__The data__:
____

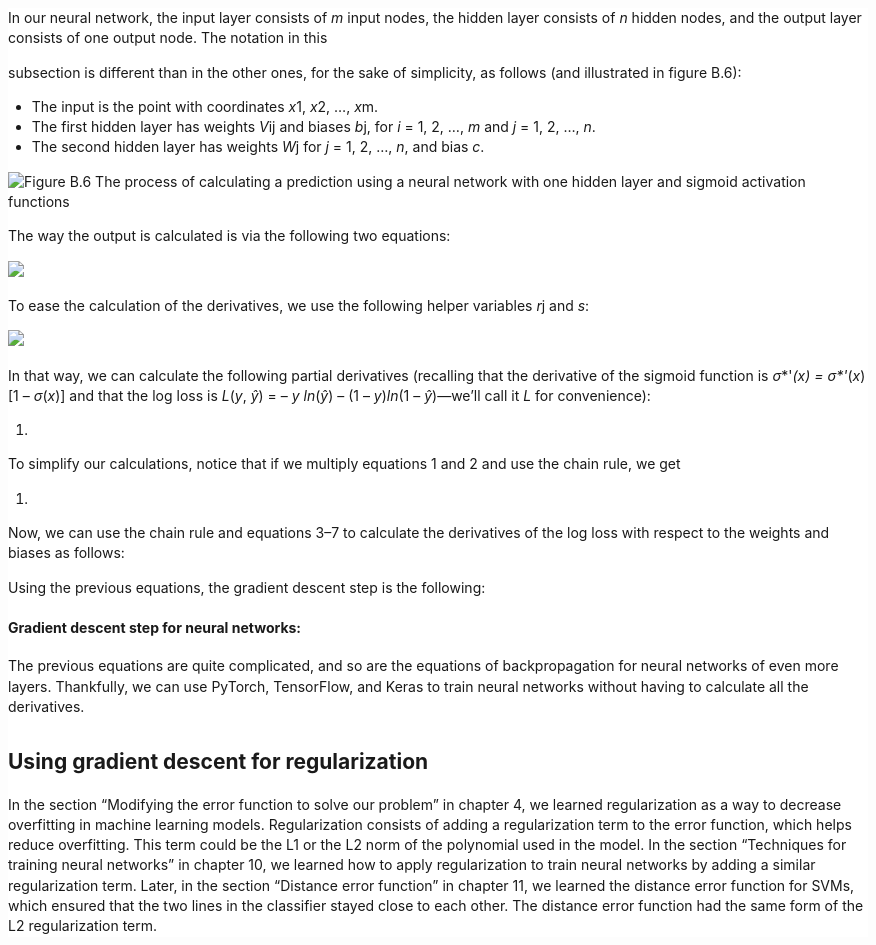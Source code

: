 In our neural network, the input layer consists of *m* input nodes, the hidden layer consists of *n* hidden nodes, and the output layer consists of one output node. The notation in this

subsection is different than in the other ones, for the sake of simplicity, as follows (and illustrated in figure B.6):

- The input is the point with coordinates *x*1, *x*2, …, *x*m.
- The first hidden layer has weights *V*ij and biases *b*j, for *i* = 1, 2, …, *m* and *j* = 1, 2, …, *n*.
- The second hidden layer has weights *W*j for *j* = 1, 2, …, *n*, and bias *c*.

![Figure B.6 The process of calculating a prediction using a neural network with one hidden layer and sigmoid activation functions](https://drek4537l1klr.cloudfront.net/serrano/Figures/B-64.png)

The way the output is calculated is via the following two equations:

![](https://drek4537l1klr.cloudfront.net/serrano/Figures/AppB_06_Ea01.png)

To ease the calculation of the derivatives, we use the following helper variables *r*j and *s*:

![](https://drek4537l1klr.cloudfront.net/serrano/Figures/AppB_06_Ea02.png)

In that way, we can calculate the following partial derivatives (recalling that the derivative of the sigmoid function is *σ**'*(*x*) = *σ**'*(*x*)[1 – *σ*(*x*)] and that the log loss is *L*(*y*, *ŷ*) = – *y ln*(*ŷ*) – (1 – *y*)*ln*(1 – *ŷ*)—we’ll call it *L* for convenience):

1.

To simplify our calculations, notice that if we multiply equations 1 and 2 and use the chain rule, we get

1.

Now, we can use the chain rule and equations 3–7 to calculate the derivatives of the log loss with respect to the weights and biases as follows:

Using the previous equations, the gradient descent step is the following:

#### Gradient descent step for neural networks:

The previous equations are quite complicated, and so are the equations of backpropagation for neural networks of even more layers. Thankfully, we can use PyTorch, TensorFlow, and Keras to train neural networks without having to calculate all the derivatives.

## [](/book/grokking-machine-learning/appendix-b/)Using gradient descent for regularization

In[](/book/grokking-machine-learning/appendix-b/)[](/book/grokking-machine-learning/appendix-b/) the section “Modifying the error function to solve our problem” in chapter 4, we learned regularization as a way to decrease overfitting in machine learning models. Regularization consists of adding a regularization term to the error function, which helps reduce overfitting. This term could be the L1 or the L2 norm of the polynomial used in the model. In the section “Techniques for training neural networks” in chapter 10, we learned how to apply regularization to train neural networks by adding a similar regularization term. Later, in the section “Distance error function” in chapter 11, we learned the distance error function for SVMs, which ensured that the two lines in the classifier stayed close to each other. The distance error function had the same form of the L2 regularization term.

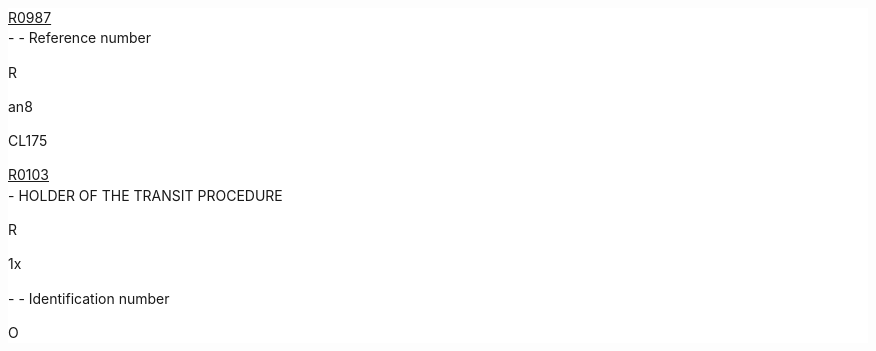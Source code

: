   <td>
   <a href="rules.html#r0987">
    R0987
   </a>
   <div>
   </div>
  </td>
 </tr>
 <tr style="height:11pt">
  <td>
   - - Reference number
  </td>
  <td>
   <p class="s4">
    R
   </p>
  </td>
  <td>
   <p class="s4">
    an8
   </p>
  </td>
  <td>
   <p class="s4">
    CL175
   </p>
  </td>
  <td>
   <a href="rules.html#r0103">
    R0103
   </a>
   <div>
   </div>
  </td>
 </tr>
 <tr style="height:12pt">
  <td>
   - HOLDER OF THE TRANSIT PROCEDURE
  </td>
  <td>
   <p class="s4">
    R
   </p>
  </td>
  <td>
   <p class="s4">
    1x
   </p>
  </td>
  <td>
  </td>
  <td>
  </td>
 </tr>
 <tr style="height:21pt">
  <td>
   - - Identification number
  </td>
  <td>
   <p class="s4">
    O
   </p>
  </td>
  <td>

____

__Required action__: Could you write out the records exactly while omitting every picture?

__Task answer__:
Source code

: In our neural network, the input layer consists of *m* input nodes, the hidden layer consists of *n* hidden nodes, and the output layer consists of one output node. The notation in this

subsection is different than in the other ones, for the sake of simplicity, as follows (and illustrated in figure B.6):

- The input is the point with coordinates *x*1, *x*2, …, *x*m.
- The first hidden layer has weights *V*ij and biases *b*j, for *i* = 1, 2, …, *m* and *j* = 1, 2, …, *n*.
- The second hidden layer has weights *W*j for *j* = 1, 2, …, *n*, and bias *c*.

![Figure B.6 The process of calculating a prediction using a neural network with one hidden layer and sigmoid activation functions](https://drek4537l1klr.cloudfront.net/serrano/Figures/B-64.png)

The way the output is calculated is via the following two equations:

![](https://drek4537l1klr.cloudfront.net/serrano/Figures/AppB_06_Ea01.png)

To ease the calculation of the derivatives, we use the following helper variables *r*j and *s*:

![](https://drek4537l1klr.cloudfront.net/serrano/Figures/AppB_06_Ea02.png)

In that way, we can calculate the following partial derivatives (recalling that the derivative of the sigmoid function is *σ**'*(*x*) = *σ**'*(*x*)[1 – *σ*(*x*)] and that the log loss is *L*(*y*, *ŷ*) = – *y ln*(*ŷ*) – (1 – *y*)*ln*(1 – *ŷ*)—we’ll call it *L* for convenience):

1.

To simplify our calculations, notice that if we multiply equations 1 and 2 and use the chain rule, we get

1.

Now, we can use the chain rule and equations 3–7 to calculate the derivatives of the log loss with respect to the weights and biases as follows:

Using the previous equations, the gradient descent step is the following:

#### Gradient descent step for neural networks:

The previous equations are quite complicated, and so are the equations of backpropagation for neural networks of even more layers. Thankfully, we can use PyTorch, TensorFlow, and Keras to train neural networks without having to calculate all the derivatives.

## [](/book/grokking-machine-learning/appendix-b/)Using gradient descent for regularization

In[](/book/grokking-machine-learning/appendix-b/)[](/book/grokking-machine-learning/appendix-b/) the section “Modifying the error function to solve our problem” in chapter 4, we learned regularization as a way to decrease overfitting in machine learning models. Regularization consists of adding a regularization term to the error function, which helps reduce overfitting. This term could be the L1 or the L2 norm of the polynomial used in the model. In the section “Techniques for training neural networks” in chapter 10, we learned how to apply regularization to train neural networks by adding a similar regularization term. Later, in the section “Distance error function” in chapter 11, we learned the distance error function for SVMs, which ensured that the two lines in the classifier stayed close to each other. The distance error function had the same form of the L2 regularization term.

Source code

:   <td>
   <a href="rules.html#r0987">
    R0987
   </a>
   <div>
   </div>
  </td>
 </tr>
 <tr style="height:11pt">
  <td>
   - - Reference number
  </td>
  <td>
   <p class="s4">
    R
   </p>
  </td>
  <td>
   <p class="s4">
    an8
   </p>
  </td>
  <td>
   <p class="s4">
    CL175
   </p>
  </td>
  <td>
   <a href="rules.html#r0103">
    R0103
   </a>
   <div>
   </div>
  </td>
 </tr>
 <tr style="height:12pt">
  <td>
   - HOLDER OF THE TRANSIT PROCEDURE
  </td>
  <td>
   <p class="s4">
    R
   </p>
  </td>
  <td>
   <p class="s4">
    1x
   </p>
  </td>
  <td>
  </td>
  <td>
  </td>
 </tr>
 <tr style="height:21pt">
  <td>
   - - Identification number
  </td>
  <td>
   <p class="s4">
    O
   </p>
  </td>
  <td>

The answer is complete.